#### Problem requirements
What you return must be an exact copy of the lines in the listing below between the line holding "- Marketing strategies" and the line holding "- To provide", inclusive, and nothing more.

_ _ _ _ _ _ _

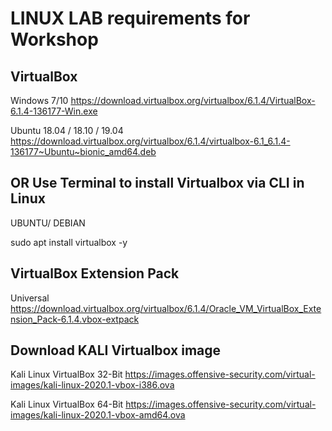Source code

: LINUX LAB requirements for Workshop
===================================

VirtualBox
-------------------

Windows 7/10 
https://download.virtualbox.org/virtualbox/6.1.4/VirtualBox-6.1.4-136177-Win.exe


Ubuntu 18.04 / 18.10 / 19.04
https://download.virtualbox.org/virtualbox/6.1.4/virtualbox-6.1_6.1.4-136177~Ubuntu~bionic_amd64.deb

OR Use Terminal to install Virtualbox via CLI in Linux
------------------------------------------------------
UBUNTU/ DEBIAN

sudo apt install virtualbox -y

VirtualBox Extension Pack
-------------------------
Universal
https://download.virtualbox.org/virtualbox/6.1.4/Oracle_VM_VirtualBox_Extension_Pack-6.1.4.vbox-extpack


Download KALI Virtualbox image
------------------------------

Kali Linux VirtualBox 32-Bit
https://images.offensive-security.com/virtual-images/kali-linux-2020.1-vbox-i386.ova

Kali Linux VirtualBox 64-Bit
https://images.offensive-security.com/virtual-images/kali-linux-2020.1-vbox-amd64.ova

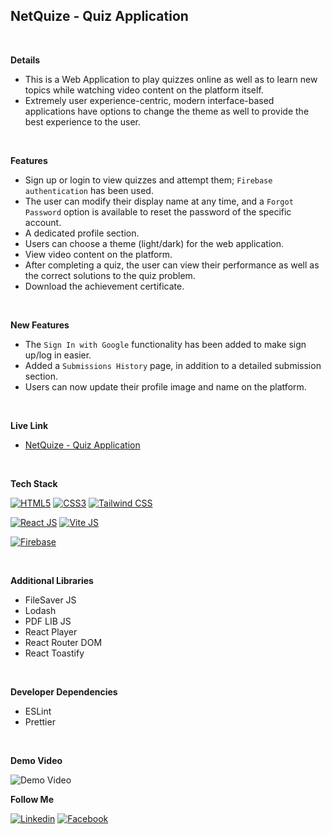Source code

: ## NetQuize - Quiz Application

<br/>

**Details**

- This is a Web Application to play quizzes online as well as to learn new topics while watching video content on the platform itself.
- Extremely user experience-centric, modern interface-based applications have options to change the theme as well to provide the best experience to the user.

<br/>

**Features**

- Sign up or login to view quizzes and attempt them; `Firebase authentication` has been used.
- The user can modify their display name at any time, and a `Forgot Password` option is available to reset the password of the specific account.
- A dedicated profile section.
- Users can choose a theme (light/dark) for the web application.
- View video content on the platform.
- After completing a quiz, the user can view their performance as well as the correct solutions to the quiz problem.
- Download the achievement certificate.

<br/>

**New Features**

- The `Sign In with Google` functionality has been added to make sign up/log in easier.
- Added a `Submissions History` page, in addition to a detailed submission section.
- Users can now update their profile image and name on the platform.

<br/>

**Live Link**

- [NetQuize - Quiz Application](https://netquize.vercel.app)

<br/>

**Tech Stack**

[![HTML5](https://img.shields.io/badge/HTML5-E34F26?style=for-the-badge&logo=HTML5&logoColor=white)](#)
[![CSS3](https://img.shields.io/badge/CSS3-1572B6?style=for-the-badge&logo=CSS3&logoColor=white)](#)
[![Tailwind CSS](https://img.shields.io/badge/Tailwind%20CSS-06B6D4?style=for-the-badge&logo=tailwindcss&logoColor=black)](#)

[![React JS](https://img.shields.io/badge/React.js-61DAFB?style=for-the-badge&logo=React&logoColor=black)](#)
[![Vite JS](https://img.shields.io/badge/Vite.js-646CFF?style=for-the-badge&logo=Vite&logoColor=white)](#)

[![Firebase](https://img.shields.io/badge/Firebase-FFCA28?style=for-the-badge&logo=Firebase&logoColor=black)](#)

<br/>

**Additional Libraries**

- FileSaver JS
- Lodash
- PDF LIB JS
- React Player
- React Router DOM
- React Toastify

<br/>

**Developer Dependencies**

- ESLint
- Prettier

<br/>

**Demo Video**

<img src="./media/Quizzy-Demo.gif" alt="Demo Video">

<br/>

**Follow Me**

[![Linkedin](https://img.shields.io/badge/LinkedIn-0077B5?style=for-the-badge&logo=linkedin&logoColor=white)](https://www.linkedin.com/in/s4shibam)
[![Facebook](https://img.shields.io/badge/Facebook-1877F2?style=for-the-badge&logo=facebook&logoColor=white)](https://facebook.com/s4shibam)
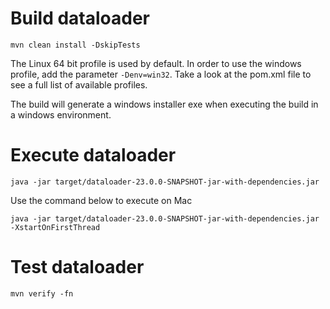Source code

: # Build dataloader

    mvn clean install -DskipTests
    
The Linux 64 bit profile is used by default.  In order to use the windows profile, add the parameter <code>-Denv=win32</code>.  Take a look at the pom.xml file to see a full list of available profiles.

The build will generate a windows installer exe when executing the build in a windows environment.
    
# Execute dataloader

    java -jar target/dataloader-23.0.0-SNAPSHOT-jar-with-dependencies.jar
    
Use the command below to execute on Mac

    java -jar target/dataloader-23.0.0-SNAPSHOT-jar-with-dependencies.jar -XstartOnFirstThread

# Test dataloader

    mvn verify -fn
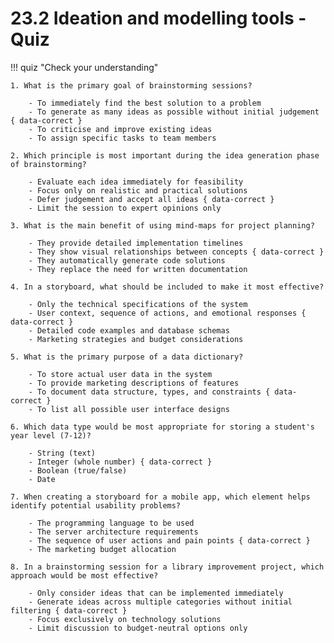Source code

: # 23.2 Ideation and modelling tools - Quiz

!!! quiz "Check your understanding"

    1. What is the primary goal of brainstorming sessions?

        - To immediately find the best solution to a problem
        - To generate as many ideas as possible without initial judgement { data-correct }
        - To criticise and improve existing ideas
        - To assign specific tasks to team members

    2. Which principle is most important during the idea generation phase of brainstorming?

        - Evaluate each idea immediately for feasibility
        - Focus only on realistic and practical solutions
        - Defer judgement and accept all ideas { data-correct }
        - Limit the session to expert opinions only

    3. What is the main benefit of using mind-maps for project planning?

        - They provide detailed implementation timelines
        - They show visual relationships between concepts { data-correct }
        - They automatically generate code solutions
        - They replace the need for written documentation

    4. In a storyboard, what should be included to make it most effective?

        - Only the technical specifications of the system
        - User context, sequence of actions, and emotional responses { data-correct }
        - Detailed code examples and database schemas
        - Marketing strategies and budget considerations

    5. What is the primary purpose of a data dictionary?

        - To store actual user data in the system
        - To provide marketing descriptions of features
        - To document data structure, types, and constraints { data-correct }
        - To list all possible user interface designs

    6. Which data type would be most appropriate for storing a student's year level (7-12)?

        - String (text)
        - Integer (whole number) { data-correct }
        - Boolean (true/false)
        - Date

    7. When creating a storyboard for a mobile app, which element helps identify potential usability problems?

        - The programming language to be used
        - The server architecture requirements
        - The sequence of user actions and pain points { data-correct }
        - The marketing budget allocation

    8. In a brainstorming session for a library improvement project, which approach would be most effective?

        - Only consider ideas that can be implemented immediately
        - Generate ideas across multiple categories without initial filtering { data-correct }
        - Focus exclusively on technology solutions
        - Limit discussion to budget-neutral options only

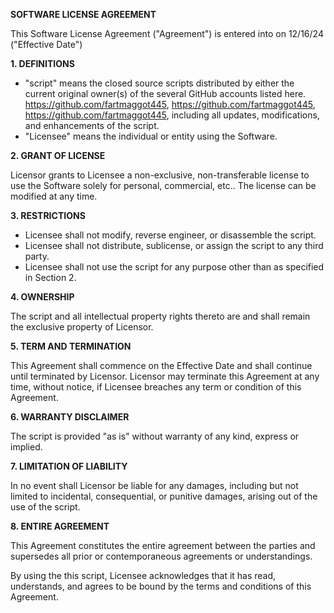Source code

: 


**SOFTWARE LICENSE AGREEMENT**

This Software License Agreement ("Agreement") is entered into on 12/16/24 ("Effective Date")

**1. DEFINITIONS**

* "script" means the closed source scripts distributed by either the current original owner(s) of the several GitHub accounts listed here.
https://github.com/fartmaggot445,
https://github.com/fartmaggot445,
https://github.com/fartmaggot445,
including all updates, modifications, and enhancements of the script.
* "Licensee" means the individual or entity using the Software.

**2. GRANT OF LICENSE**

Licensor grants to Licensee a non-exclusive, non-transferable license to use the Software solely for personal, commercial, etc..
The license can be modified at any time.

**3. RESTRICTIONS**

* Licensee shall not modify, reverse engineer, or disassemble the script.
* Licensee shall not distribute, sublicense, or assign the script to any third party.
* Licensee shall not use the script for any purpose other than as specified in Section 2.

**4. OWNERSHIP**

The script and all intellectual property rights thereto are and shall remain the exclusive property of Licensor.

**5. TERM AND TERMINATION**

This Agreement shall commence on the Effective Date and shall continue until terminated by Licensor. Licensor may terminate this Agreement at any time, without notice, if Licensee breaches any term or condition of this Agreement.

**6. WARRANTY DISCLAIMER**

The script is provided "as is" without warranty of any kind, express or implied.

**7. LIMITATION OF LIABILITY**

In no event shall Licensor be liable for any damages, including but not limited to incidental, consequential, or punitive damages, arising out of the use of the script.

**8. ENTIRE AGREEMENT**

This Agreement constitutes the entire agreement between the parties and supersedes all prior or contemporaneous agreements or understandings.

By using the this script, Licensee acknowledges that it has read, understands, and agrees to be bound by the terms and conditions of this Agreement.
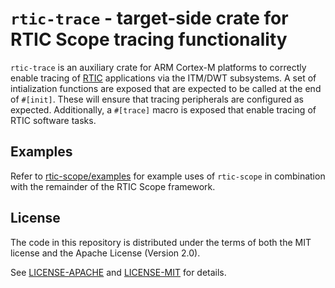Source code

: # `rtic-trace` - target-side crate for RTIC Scope tracing functionality
`rtic-trace` is an auxiliary crate for ARM Cortex-M platforms to correctly enable tracing of [RTIC](https://rtic.rs) applications via the ITM/DWT subsystems. A set of intialization functions are exposed that are expected to be called at the end of `#[init]`. These will ensure that tracing peripherals are configured as expected. Additionally, a `#[trace]` macro is exposed that enable tracing of RTIC software tasks.

## Examples
Refer to [rtic-scope/examples](https://github.com/rtic-scope/examples) for example uses of `rtic-scope` in combination with the remainder of the RTIC Scope framework.

## License
The code in this repository is distributed under the terms of both the MIT license and the Apache License (Version 2.0).

See [LICENSE-APACHE](LICENSE-APACHE) and [LICENSE-MIT](LICENSE-MIT) for details.
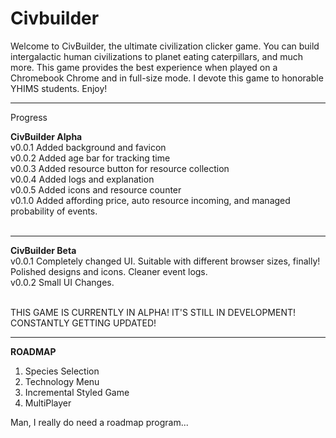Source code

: # Civbuilder
  Welcome to CivBuilder, the ultimate civilization clicker game. You can build intergalactic human civilizations to planet eating caterpillars, and much more. This game provides the best experience when played on a Chromebook Chrome and in full-size mode. I devote this game to honorable YHIMS students. Enjoy! 

----------------------------------------------------------------------------------------------------------------------------------------------------------

Progress<br>

**CivBuilder Alpha<br>**
v0.0.1 Added background and favicon <br>
v0.0.2 Added age bar for tracking time<br>
v0.0.3 Added resource button for resource collection<br>
v0.0.4 Added logs and explanation<br>
v0.0.5 Added icons and resource counter<br>
v0.1.0 Added affording price, auto resource incoming, and managed probability of events.<br><br>

----------------------------------------------------------------------------------------------------------------------------------------------------------

**CivBuilder Beta<br>**
v0.0.1 Completely changed UI. Suitable with different browser sizes, finally! Polished designs and icons. Cleaner event logs. <br>
v0.0.2 Small UI Changes. <br><br>

THIS GAME IS CURRENTLY IN ALPHA! IT'S STILL IN DEVELOPMENT! CONSTANTLY GETTING UPDATED!

----------------------------------------------------------------------------------------------------------------------------------------------------------

**ROADMAP**
1. Species Selection
2. Technology Menu
3. Incremental Styled Game
4. MultiPlayer

Man, I really do need a roadmap program...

_ _ _ _ _ _ _

#### Response
        - Marketing strategies and budget considerations

    5. What is the primary purpose of a data dictionary?

        - To store actual user data in the system
        - To provide marketing descriptions of features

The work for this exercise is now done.